Financial Crisis Hearing Is Partisan Sham

 Today marks the first-ever meeting of the Financial Crisis Inquiry
Commission, which is charged with investigating the causes of the
mortgage meltdown.

The next two days of meetings feature big names in banking, along with
Obama administration officials. But there’s a glaring omission: a big —
or make that two
big — trillion-dollar government-subsidized elephants in the room that
the commission’s Democrat leaders are trying their best to ignore.

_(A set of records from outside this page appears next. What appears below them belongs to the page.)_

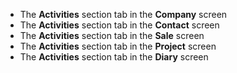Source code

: <!-- markdownlint-disable-file MD041 -->
* The **Activities** section tab in the **Company** screen
* The **Activities** section tab in the **Contact** screen
* The **Activities** section tab in the **Sale** screen
* The **Activities** section tab in the **Project** screen
* The **Activities** section tab in the **Diary** screen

The commission, established by Congress to look into the causes of the
mortgage meltdown, has the opportunity to explore the mistakes of the
policy and business worlds and ensure that those mistakes aren’t made
again.

Unfortunately, the lineup of the commission’s first hearing today
indicates that the hearing will be little more than a partisan sham
that skips over politicians’ own role in enabling the crisis through
the government-sponsored enterprises Fannie Mae and Freddie Mac.

Testifying at today’s hearing are executives from Goldman Sachs, JPMorgan Chase and other big banks.

This is all well and good, but the commissioners called no one from the
mortgage giants Fannie and Freddie, widely acknowledged to be at the
center of the crisis. This suggests that the commission, formed by
Congress last year with a 6-4 Democratic majority, may be trying to
cover the tracks of the politicians who worked to shield Fannie and
Freddie from oversight.

As the Commission’s own appointee, Peter Wallison recently wrote in The
Wall Street Journal, “By the end of 2008, Fannie and Freddie held or
guaranteed approximately 10 million subprime and Alt-A mortgages and
mortgage-backed securities (MBS) — risky loans with a total principal
balance of $1.6 trillion.”

Even more damning is recent data uncovered by housing expert Edward
Pinto, Fannie’s former chief credit officer, that Fannie and Freddie
mislabeled the mortgages they bought and resold as “prime” when many
had subprime characteristics.

According to Pinto, who has presented his findings before Congress,
millions of mortgages to borrowers with credit scores of less than 660
— considered by prominent researcher to be the dividing line for
subprime loans — had been labeled by Fannie and Freddie as prime going
back as early as 1993.

Wallison noted that this misrepresentation by the government-backed
mortgage giants could have itself been a major factor in inflating the
housing bubble. “Market observers, rating agencies and investors were
unaware of the number of subprime and Alt-A mortgages infecting the
financial system in late 2006 and early 2007,” he wrote.

CEI President Fred Smith had long warned about the systemic risk Fannie
and Freddie posed to the financial system, warning as early as 2000
that their implosion could cause a taxpayer bailout of as much as $200
billion.

That turned out to have greatly underestimated the $400 billion the
bailout has already cost taxpayers and the possibly hundreds of
billions more it will cost them, since the Obama administration removed
the cap on Treasury Department assistance this November. But at the
time, his voice was a voice in the wilderness as members of Congress
pooh-poohed the notion of Fannie and Freddie ever slipping up.

In 2003, Rep. Barney Frank, D-Mass., now chairman of the House
Financial Services Committee, even publicly called for the mortgage
entities to “roll the dice” on less credit worthy borrowers.

The Bush administration also pushed policies that tilted incentives
toward home ownership, and the mistakes of politicians of both parties
should be examined in thorough hearings.

Unfortunately, it looks as is the commission is so far giving a pass to the fat cats from Washington.